Action Step: Be sure to measure and monitor your secondary action rate on your landing pages. By doing so, you’ll have a higher probability of success than if you simply measured the click through rate.
2. Customers don’t leave you because of price, they leave you because of poor customer service.
Several years ago, Accenture did research on the impact price had on customer churn (the rate at which consumers abandon a brand). To their great surprise, price had less of an impact than they expected. In fact, within certain limits, they found that an improvement in customer service reduced churn better than a reduction prices did.
Action Step: Re-examine your landing pages and explore ways that you can provide over-the-top customer service. Are you using chat software like LiveChat or ZenDesk on your landing pages? Do you provide a phone number for people to call as well? And what about a money-back guarantee? Those have been found to pay for themselves many times over.
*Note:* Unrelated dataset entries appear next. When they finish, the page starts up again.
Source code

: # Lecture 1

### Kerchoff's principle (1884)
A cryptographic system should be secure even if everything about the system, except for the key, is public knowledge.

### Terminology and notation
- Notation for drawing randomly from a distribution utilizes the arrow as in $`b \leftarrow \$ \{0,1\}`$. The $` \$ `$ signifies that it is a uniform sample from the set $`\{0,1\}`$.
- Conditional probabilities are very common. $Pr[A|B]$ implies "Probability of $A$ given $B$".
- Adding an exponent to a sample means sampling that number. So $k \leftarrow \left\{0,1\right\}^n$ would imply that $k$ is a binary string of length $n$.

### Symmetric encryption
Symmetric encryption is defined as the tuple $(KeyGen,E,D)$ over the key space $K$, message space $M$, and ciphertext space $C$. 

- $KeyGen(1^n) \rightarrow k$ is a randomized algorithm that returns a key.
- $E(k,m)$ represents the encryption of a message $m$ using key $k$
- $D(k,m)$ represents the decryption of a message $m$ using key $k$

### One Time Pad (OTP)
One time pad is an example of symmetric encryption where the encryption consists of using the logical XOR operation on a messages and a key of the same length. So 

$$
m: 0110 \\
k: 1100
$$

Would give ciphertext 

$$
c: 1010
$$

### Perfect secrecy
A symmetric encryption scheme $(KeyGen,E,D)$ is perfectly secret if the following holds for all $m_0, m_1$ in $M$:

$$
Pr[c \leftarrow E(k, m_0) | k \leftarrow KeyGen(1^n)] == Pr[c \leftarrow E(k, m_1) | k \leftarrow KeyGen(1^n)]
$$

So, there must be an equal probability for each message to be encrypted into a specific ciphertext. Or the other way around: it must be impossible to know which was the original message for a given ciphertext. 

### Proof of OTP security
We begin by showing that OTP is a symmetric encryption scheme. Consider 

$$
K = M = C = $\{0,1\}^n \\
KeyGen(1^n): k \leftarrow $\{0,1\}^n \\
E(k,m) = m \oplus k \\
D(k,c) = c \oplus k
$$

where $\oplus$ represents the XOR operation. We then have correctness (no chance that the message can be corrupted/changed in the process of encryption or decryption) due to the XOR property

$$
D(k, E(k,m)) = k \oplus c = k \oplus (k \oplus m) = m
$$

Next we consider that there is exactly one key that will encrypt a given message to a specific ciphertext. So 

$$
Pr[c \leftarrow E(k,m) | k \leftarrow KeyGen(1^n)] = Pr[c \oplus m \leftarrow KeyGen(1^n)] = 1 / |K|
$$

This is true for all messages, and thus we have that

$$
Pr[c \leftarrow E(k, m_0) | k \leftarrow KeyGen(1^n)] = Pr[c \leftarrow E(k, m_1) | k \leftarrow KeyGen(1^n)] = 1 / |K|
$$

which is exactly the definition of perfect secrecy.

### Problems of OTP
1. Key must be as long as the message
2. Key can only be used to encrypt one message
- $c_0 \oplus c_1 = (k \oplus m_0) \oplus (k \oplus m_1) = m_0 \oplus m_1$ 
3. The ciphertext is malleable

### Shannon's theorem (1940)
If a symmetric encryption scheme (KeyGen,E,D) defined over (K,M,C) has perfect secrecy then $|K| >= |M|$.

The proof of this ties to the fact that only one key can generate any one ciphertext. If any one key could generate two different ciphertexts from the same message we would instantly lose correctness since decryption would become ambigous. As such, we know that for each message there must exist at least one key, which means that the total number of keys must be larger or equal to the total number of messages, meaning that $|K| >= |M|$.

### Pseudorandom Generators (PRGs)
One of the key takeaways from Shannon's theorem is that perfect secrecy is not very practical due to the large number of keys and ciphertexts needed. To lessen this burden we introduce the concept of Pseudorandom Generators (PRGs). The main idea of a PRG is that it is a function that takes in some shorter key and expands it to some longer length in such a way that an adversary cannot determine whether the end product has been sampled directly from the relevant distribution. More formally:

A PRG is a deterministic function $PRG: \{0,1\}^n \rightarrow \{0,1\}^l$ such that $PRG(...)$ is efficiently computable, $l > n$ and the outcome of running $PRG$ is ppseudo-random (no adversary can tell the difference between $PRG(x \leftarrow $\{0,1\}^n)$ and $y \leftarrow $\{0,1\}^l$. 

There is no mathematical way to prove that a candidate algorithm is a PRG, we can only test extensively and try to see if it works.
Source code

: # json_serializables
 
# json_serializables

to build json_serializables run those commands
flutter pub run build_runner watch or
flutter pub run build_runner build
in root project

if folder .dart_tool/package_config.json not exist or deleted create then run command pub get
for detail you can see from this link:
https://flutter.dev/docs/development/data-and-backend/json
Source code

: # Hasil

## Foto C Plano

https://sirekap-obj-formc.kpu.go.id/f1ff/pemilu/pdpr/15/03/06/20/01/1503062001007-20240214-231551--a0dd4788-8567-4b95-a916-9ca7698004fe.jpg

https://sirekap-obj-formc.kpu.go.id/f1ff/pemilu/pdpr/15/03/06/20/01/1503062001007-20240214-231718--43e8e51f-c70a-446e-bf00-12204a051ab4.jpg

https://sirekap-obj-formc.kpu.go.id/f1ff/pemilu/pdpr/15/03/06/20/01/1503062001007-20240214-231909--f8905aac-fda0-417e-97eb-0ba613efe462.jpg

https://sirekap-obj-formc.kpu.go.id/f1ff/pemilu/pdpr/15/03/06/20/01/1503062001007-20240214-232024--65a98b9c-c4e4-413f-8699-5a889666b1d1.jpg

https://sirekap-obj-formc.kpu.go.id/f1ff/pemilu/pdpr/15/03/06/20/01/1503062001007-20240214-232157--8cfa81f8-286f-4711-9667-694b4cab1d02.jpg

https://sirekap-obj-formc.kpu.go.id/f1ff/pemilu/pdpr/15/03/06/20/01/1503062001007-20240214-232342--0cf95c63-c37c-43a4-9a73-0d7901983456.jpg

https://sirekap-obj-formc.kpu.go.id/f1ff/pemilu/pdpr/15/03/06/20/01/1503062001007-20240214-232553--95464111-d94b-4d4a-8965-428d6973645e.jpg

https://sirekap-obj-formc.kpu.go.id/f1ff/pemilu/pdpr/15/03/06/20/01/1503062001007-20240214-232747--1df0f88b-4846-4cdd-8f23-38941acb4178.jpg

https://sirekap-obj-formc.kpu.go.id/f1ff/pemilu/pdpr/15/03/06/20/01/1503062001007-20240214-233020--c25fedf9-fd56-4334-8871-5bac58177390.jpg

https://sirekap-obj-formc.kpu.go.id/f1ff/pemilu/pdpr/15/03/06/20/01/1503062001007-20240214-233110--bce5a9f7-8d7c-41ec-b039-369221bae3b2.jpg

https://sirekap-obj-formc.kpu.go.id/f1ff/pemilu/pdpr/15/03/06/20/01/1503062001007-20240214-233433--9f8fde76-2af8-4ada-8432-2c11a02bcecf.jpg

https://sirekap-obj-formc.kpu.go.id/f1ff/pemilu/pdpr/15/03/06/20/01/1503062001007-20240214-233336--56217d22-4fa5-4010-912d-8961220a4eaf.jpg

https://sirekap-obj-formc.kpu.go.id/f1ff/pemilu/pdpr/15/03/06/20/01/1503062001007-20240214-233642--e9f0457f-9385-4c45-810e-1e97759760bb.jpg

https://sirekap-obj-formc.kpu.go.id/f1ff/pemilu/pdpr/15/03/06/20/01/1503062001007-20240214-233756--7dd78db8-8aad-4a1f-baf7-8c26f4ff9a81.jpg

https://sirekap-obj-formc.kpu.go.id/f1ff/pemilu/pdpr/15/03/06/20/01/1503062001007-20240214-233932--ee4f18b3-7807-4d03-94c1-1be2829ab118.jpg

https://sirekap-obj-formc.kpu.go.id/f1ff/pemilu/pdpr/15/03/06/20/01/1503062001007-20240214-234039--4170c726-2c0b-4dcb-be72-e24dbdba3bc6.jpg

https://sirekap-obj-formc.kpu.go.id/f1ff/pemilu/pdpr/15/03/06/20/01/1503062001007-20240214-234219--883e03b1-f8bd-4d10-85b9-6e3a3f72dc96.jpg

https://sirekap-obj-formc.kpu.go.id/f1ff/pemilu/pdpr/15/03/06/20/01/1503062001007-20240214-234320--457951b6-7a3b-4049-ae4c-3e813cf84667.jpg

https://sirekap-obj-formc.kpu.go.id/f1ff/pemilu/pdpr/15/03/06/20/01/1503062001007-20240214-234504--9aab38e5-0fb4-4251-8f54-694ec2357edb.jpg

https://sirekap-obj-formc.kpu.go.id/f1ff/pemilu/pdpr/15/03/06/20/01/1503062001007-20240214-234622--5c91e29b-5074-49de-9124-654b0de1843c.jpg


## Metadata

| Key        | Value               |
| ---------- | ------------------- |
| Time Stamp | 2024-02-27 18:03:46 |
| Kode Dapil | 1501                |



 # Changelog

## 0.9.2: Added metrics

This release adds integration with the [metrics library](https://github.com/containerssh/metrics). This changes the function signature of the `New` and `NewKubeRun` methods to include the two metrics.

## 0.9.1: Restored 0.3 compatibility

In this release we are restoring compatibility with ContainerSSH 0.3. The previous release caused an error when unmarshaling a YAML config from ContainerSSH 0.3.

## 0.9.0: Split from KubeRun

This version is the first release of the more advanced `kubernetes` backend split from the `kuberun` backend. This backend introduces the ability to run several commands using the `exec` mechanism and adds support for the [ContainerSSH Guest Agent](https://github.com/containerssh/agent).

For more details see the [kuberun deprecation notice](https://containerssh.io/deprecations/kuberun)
3. It’s ten times easier to sell to an existing customer than it is to sell to a new prospect.
Want to know the easiest way to bump up the conversion rates on your landing pages? Just get the landing page in front of your existing customers. A study by Marketing Metrics found that the probability of selling to an existing customer is 60% to 70% while the probability of selling to a new prospect is only 5% to 20%.
Targeting existing customers -- wow, that’s like money in the bank!
Action Step: Re-marketing campaigns, which are digital ads that can be served to people who have visited or bought something on your website, are a great tool for anyone interested in driving existing customers to their landing pages. You can also segment your e-newsletter lists into groups based on engagement with your brand. By doing so, you’ll find your conversion rates will improve significantly over time.
4. Provide information about your product or service in groups of three. If you have more information, break it into multiple groups.
For reasons that aren’t entirely understood, the human brain processes information best in groups of three. You may have noticed this when you’re trying to memorize something – most people can memorize 3 things (like apple, pear, banana) relatively easily, but if you add a fourth item (apple, pear, banana, peach), the odds of remembering all the items drops way off.
In similar fashion, people process information on your landing page best when they’re divided into groups of three. If you have more than three bullet points or groupings that you want people to remember, it’s best to divide it into two groups than to keep piling things on.
Action Step: Take a look at your existing landing pages. Do they suffer from information overload? If so, is there a way to break them down so that the information is provided in smaller batches?
The ultimate goal.
At the end of the day, we’re all trying to accomplish the same thing, which is to design a high converting landing page. For most of us, doing traditional things like A/B split testing is something we might already be doing, which is why we wanted to share some of the less conventional techniques with you in this blog post.
Take a look around at your landing pages (and other marketing materials). Then put what you’ve learned in the blog post into action. By taking action on what you’ve learned, you’ll be well on your way to success.